Intro:
If performed properly this lovely combination of volume and efficiency will leave you unable to reach your seatbelt for the drive home. Every back movement is followed by a tricep movement (using the same weight and equipment when possible). I have designed 5 rounds of superset movements, if you find yourself running short on time it can be paired down to 3 or 4 rounds. Remember, be safe and listen to your body (and still wear that seatbelt afterward).
Things you should know:
The setup for round 1 works best with a half rack that has the safety pins set 8 inches or so above your chest. The “benchpress” is only the top half of the movement, the focus is the triceps. After you complete your reps, rest the barbell on the safety pins and slide yourself out. Now, remove the barbell from the safety pins and complete the row portion of the superset (this may require a slight straddle of the bench).
Note the slight stretch at the end of the tricep cable movements in rounds 4 and 5. This slight eccentric stretch of the triceps comes from allowing your elbows to drift with the resistance after each rep. Be sure to return to the original elbow position before beginning your next rep (do not use the momentum of returning from this stretch to complete the extension portion of the exercise, it should be 2 separate movements). You should feel an extra activation (burn) near the insertion point of your triceps near your shoulder as a result.
This workout is set up to use the same weight for both movements in each round. However, if the weight is too heavy or light change the weight, not your form.
Round 1:
- Narrow grip barbell benchpress with suicide grip – 4×10 (4 sets by 10 reps)
- Bent over barbell row – 4×12 (keep your core tight)
Round 2 (Optional):
- Single-arm dumbbell row – 4×10
- Overhead tricep – 4×8 (seated or standing, using both hands for on dumbbell)
Round 3:
- Dumbbell reverse fly – 4×10 (facing inclined bench, rest upper body against bench)

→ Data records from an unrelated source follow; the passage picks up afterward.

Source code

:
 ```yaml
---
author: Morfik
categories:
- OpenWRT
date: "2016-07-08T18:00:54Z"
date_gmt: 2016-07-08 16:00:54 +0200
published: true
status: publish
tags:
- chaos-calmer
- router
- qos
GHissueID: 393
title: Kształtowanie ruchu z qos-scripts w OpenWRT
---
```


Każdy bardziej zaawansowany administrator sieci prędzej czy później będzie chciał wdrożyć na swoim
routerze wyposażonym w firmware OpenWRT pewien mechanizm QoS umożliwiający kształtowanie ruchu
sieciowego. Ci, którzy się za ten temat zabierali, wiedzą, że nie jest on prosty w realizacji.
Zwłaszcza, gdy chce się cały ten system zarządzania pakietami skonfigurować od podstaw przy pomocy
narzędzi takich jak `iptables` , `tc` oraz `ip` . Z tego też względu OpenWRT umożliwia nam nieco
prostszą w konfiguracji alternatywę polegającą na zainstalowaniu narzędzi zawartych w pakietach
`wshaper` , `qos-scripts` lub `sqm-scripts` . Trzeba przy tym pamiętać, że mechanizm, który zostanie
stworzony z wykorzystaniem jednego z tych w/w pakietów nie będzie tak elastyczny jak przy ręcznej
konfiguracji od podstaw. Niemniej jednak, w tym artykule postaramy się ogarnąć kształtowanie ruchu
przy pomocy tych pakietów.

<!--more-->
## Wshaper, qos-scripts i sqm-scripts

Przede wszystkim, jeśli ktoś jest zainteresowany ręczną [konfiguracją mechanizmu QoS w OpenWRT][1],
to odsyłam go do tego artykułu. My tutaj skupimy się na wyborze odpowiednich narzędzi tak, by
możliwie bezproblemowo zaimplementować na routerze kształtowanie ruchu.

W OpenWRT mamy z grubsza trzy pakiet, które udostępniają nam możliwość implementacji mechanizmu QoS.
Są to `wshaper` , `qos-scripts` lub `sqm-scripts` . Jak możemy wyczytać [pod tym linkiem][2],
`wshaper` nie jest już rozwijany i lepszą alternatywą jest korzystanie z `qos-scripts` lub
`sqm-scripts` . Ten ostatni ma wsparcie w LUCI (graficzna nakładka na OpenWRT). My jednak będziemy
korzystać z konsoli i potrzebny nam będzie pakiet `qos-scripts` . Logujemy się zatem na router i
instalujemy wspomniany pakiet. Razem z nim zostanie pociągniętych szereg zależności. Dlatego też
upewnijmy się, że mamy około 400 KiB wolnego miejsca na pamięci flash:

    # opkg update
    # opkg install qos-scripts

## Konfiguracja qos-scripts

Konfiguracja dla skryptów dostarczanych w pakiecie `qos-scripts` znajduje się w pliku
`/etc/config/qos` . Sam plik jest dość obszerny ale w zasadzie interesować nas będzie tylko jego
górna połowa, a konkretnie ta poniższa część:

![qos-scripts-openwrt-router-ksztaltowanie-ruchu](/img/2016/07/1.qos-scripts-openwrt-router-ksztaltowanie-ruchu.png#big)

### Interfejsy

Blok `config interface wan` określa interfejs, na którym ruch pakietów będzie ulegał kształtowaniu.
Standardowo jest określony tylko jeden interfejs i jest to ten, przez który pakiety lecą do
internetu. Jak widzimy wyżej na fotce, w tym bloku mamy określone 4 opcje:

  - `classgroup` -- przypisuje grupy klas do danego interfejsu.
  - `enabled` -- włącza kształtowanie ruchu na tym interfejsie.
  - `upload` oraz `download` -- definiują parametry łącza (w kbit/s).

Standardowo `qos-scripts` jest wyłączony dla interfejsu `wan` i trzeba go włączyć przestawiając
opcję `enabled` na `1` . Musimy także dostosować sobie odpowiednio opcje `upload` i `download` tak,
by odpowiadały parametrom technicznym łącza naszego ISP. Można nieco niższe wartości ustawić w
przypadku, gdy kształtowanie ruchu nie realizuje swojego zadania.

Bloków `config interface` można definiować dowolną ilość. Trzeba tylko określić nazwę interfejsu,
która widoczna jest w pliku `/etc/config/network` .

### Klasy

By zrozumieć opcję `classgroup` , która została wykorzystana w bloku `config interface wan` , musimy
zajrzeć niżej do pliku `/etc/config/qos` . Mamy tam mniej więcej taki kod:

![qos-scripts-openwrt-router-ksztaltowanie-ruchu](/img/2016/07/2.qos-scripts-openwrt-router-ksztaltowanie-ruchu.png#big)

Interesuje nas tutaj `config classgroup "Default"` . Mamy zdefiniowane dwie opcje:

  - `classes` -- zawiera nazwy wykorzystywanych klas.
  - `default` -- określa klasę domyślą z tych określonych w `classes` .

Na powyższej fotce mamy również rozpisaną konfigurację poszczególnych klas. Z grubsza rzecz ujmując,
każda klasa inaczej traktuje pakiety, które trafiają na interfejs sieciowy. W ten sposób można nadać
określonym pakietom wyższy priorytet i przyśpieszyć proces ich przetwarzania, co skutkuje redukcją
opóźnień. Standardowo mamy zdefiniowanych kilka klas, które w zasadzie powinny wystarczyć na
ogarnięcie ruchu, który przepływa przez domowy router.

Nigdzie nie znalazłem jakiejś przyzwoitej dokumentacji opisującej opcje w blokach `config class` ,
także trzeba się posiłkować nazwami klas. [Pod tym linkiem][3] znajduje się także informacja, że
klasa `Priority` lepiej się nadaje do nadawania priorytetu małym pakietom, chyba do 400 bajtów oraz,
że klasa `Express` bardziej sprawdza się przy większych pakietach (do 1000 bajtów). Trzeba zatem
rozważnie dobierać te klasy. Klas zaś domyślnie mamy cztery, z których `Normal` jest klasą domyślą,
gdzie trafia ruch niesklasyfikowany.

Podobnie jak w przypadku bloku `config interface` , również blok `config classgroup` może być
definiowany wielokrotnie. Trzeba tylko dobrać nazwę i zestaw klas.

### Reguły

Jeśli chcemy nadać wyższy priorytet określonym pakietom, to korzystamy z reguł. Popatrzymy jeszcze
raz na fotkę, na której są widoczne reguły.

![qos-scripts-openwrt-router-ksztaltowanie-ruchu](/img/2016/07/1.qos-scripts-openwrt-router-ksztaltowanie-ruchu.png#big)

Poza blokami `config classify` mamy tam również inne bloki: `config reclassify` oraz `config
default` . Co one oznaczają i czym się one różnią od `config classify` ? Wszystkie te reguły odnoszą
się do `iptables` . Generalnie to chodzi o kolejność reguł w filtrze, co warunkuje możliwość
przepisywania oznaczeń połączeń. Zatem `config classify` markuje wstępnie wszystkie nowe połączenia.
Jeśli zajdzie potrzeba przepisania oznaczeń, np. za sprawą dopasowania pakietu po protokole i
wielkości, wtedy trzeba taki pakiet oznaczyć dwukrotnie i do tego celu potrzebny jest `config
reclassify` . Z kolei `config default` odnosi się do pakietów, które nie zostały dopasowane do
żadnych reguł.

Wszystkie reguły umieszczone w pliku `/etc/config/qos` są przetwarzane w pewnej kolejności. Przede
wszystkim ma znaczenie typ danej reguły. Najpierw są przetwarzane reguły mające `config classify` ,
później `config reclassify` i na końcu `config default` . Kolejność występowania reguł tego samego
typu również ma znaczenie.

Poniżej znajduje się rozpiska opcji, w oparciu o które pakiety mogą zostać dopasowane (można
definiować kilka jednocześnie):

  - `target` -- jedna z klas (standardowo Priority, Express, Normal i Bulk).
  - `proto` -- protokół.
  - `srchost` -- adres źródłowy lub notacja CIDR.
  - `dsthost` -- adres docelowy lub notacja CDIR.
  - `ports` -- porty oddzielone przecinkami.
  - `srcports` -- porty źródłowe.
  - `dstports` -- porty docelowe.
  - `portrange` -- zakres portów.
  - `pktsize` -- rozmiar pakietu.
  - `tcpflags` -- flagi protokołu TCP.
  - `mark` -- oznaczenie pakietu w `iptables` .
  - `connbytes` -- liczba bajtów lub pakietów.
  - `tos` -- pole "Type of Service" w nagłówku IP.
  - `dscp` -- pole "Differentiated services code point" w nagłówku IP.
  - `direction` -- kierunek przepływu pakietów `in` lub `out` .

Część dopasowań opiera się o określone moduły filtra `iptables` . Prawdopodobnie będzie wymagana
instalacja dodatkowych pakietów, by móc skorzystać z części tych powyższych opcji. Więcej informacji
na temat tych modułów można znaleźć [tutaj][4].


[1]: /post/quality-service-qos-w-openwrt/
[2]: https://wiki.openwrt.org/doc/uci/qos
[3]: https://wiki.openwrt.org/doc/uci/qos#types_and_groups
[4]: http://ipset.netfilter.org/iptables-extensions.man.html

- Incline overhead dumbbell skull crushers – 4×10
Round 4
- Neutral grip lat pulldown – 4×12
- Cable push-downs – 4×15 (allow for a slight controlled stretch from the elbows at the top of every rep)
Round 5 (Bonus)
- Cable row – 3×8 (go heavy)
- Overhead cable extension – 3×12 (allow for slight controlled stretch backward at the end of every rep)
- Straight arm pulldowns – 3×8
Stretch out and go live your life. (Maybe take a picture of the pump first).